My experience has been the opposite of what you're saying: AWS SES (one of AWS's flagship products, and probably the biggest email sender in the world) is a pretty responsible anti-spam citizen. Spamhaus even wrote this article[1] praising SES's anti-spam efforts. From the article: "Amazon SES has a long-standing relationship with Spamhaus, working closely to prevent suspicious IPs and domains from impacting their network." Though I'm sure that new incidents come up daily, Spamhaus themselves seem to disagree with the notion that SES's IP blocks have "poor reputations."

[1] https://www.spamhaus.org/resource-hub/service-providers/how-...

Joel_Mckay 8 hours ago | parent [-]

Whatever IP people temporarily host on a cloud incurs the prior users reputation.
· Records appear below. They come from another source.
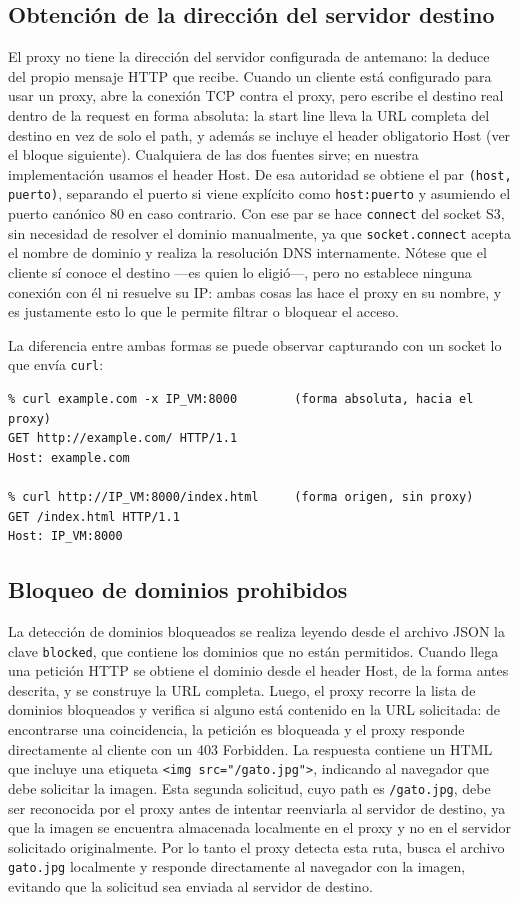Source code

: \documentclass[
	spanish, %
	letterpaper, oneside
]{article}
\newcommand{\code}[1]{\texttt{#1}}    %
\newcommand{\cfgkey}[1]{\texttt{#1}}  %
\newcommand{\hdr}[1]{#1}              %
\newcommand{\status}[1]{#1}           %
\begin{document}
\subsection{Obtención de la dirección del servidor destino}
El proxy no tiene la dirección del servidor configurada de antemano: la deduce del propio mensaje HTTP que recibe.
Cuando un cliente está configurado para usar un proxy, abre la conexión TCP contra el proxy, pero escribe el destino real dentro de la request en forma absoluta: la start line lleva la URL completa del destino en vez de solo el path, y además se incluye el header obligatorio \hdr{Host} (ver el bloque siguiente).
Cualquiera de las dos fuentes sirve; en nuestra implementación usamos el header \hdr{Host}.
De esa autoridad se obtiene el par \code{(host, puerto)}, separando el puerto si viene explícito como \code{host:puerto} y asumiendo el puerto canónico 80 en caso contrario.
Con ese par se hace \code{connect} del socket S3, sin necesidad de resolver el dominio manualmente, ya que \code{socket.connect} acepta el nombre de dominio y realiza la resolución DNS internamente.
Nótese que el cliente sí conoce el destino ---es quien lo eligió---, pero no establece ninguna conexión con él ni resuelve su IP: ambas cosas las hace el proxy en su nombre, y es justamente esto lo que le permite filtrar o bloquear el acceso.

La diferencia entre ambas formas se puede observar capturando con un socket lo que envía \code{curl}:

\begin{verbatim}
% curl example.com -x IP_VM:8000        (forma absoluta, hacia el proxy)
GET http://example.com/ HTTP/1.1
Host: example.com

% curl http://IP_VM:8000/index.html     (forma origen, sin proxy)
GET /index.html HTTP/1.1
Host: IP_VM:8000
\end{verbatim}

\subsection{Bloqueo de dominios prohibidos}
La detección de dominios bloqueados se realiza leyendo desde el archivo JSON la clave \cfgkey{blocked}, que contiene los dominios que no están permitidos. Cuando llega una petición HTTP se obtiene el dominio desde el header \hdr{Host}, de la forma antes descrita, y se construye la URL completa. Luego, el proxy recorre la lista de dominios bloqueados y verifica si alguno está contenido en la URL solicitada: de encontrarse una coincidencia, la petición es bloqueada y el proxy responde directamente al cliente con un \status{403 Forbidden}. La respuesta contiene un HTML que incluye una etiqueta \verb|<img src="/gato.jpg">|, indicando al navegador que debe solicitar la imagen. Esta segunda solicitud, cuyo path es \code{/gato.jpg}, debe ser reconocida por el proxy antes de intentar reenviarla al servidor de destino, ya que la imagen se encuentra almacenada localmente en el proxy y no en el servidor solicitado originalmente. Por lo tanto el proxy detecta esta ruta, busca el archivo \code{gato.jpg} localmente y responde directamente al navegador con la imagen, evitando que la solicitud sea enviada al servidor de destino.
\end{document}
Again, using legitimate traffic to shim network spam is a common counterargument against black listing.

Of the approximate 274000 banned hosts I stare at... many nuisances are from Amazon, Azure, digital ocean, and Hetzner. I am sure Maildrill or Mailchimp does have legitimate use cases, but generally the majority of the traffic suggests otherwise. I am certainly biased in this opinion. =3

tracker1 7 hours ago | parent [-]

Are those hosts using hosted VPS instances, or are they sending through SES? There's a pretty significant difference... FWIW, I get why a lot of VPSes simply block email hosting altogether. It makes it a bit harder for me to find a host for my own small server, but I do understand the pain. Some services are better or worse, and I can imagine at the scale of many cloud hosts, trying to keep the IPs for general hosting out of blocklists would impact the bottom line more than reputational damage for a handful of legit email hosting accounts.

TBF, the demo app referenced in TFA and depending on how many emails you actually send for however many domains may well be a better option for me than my small MTA server.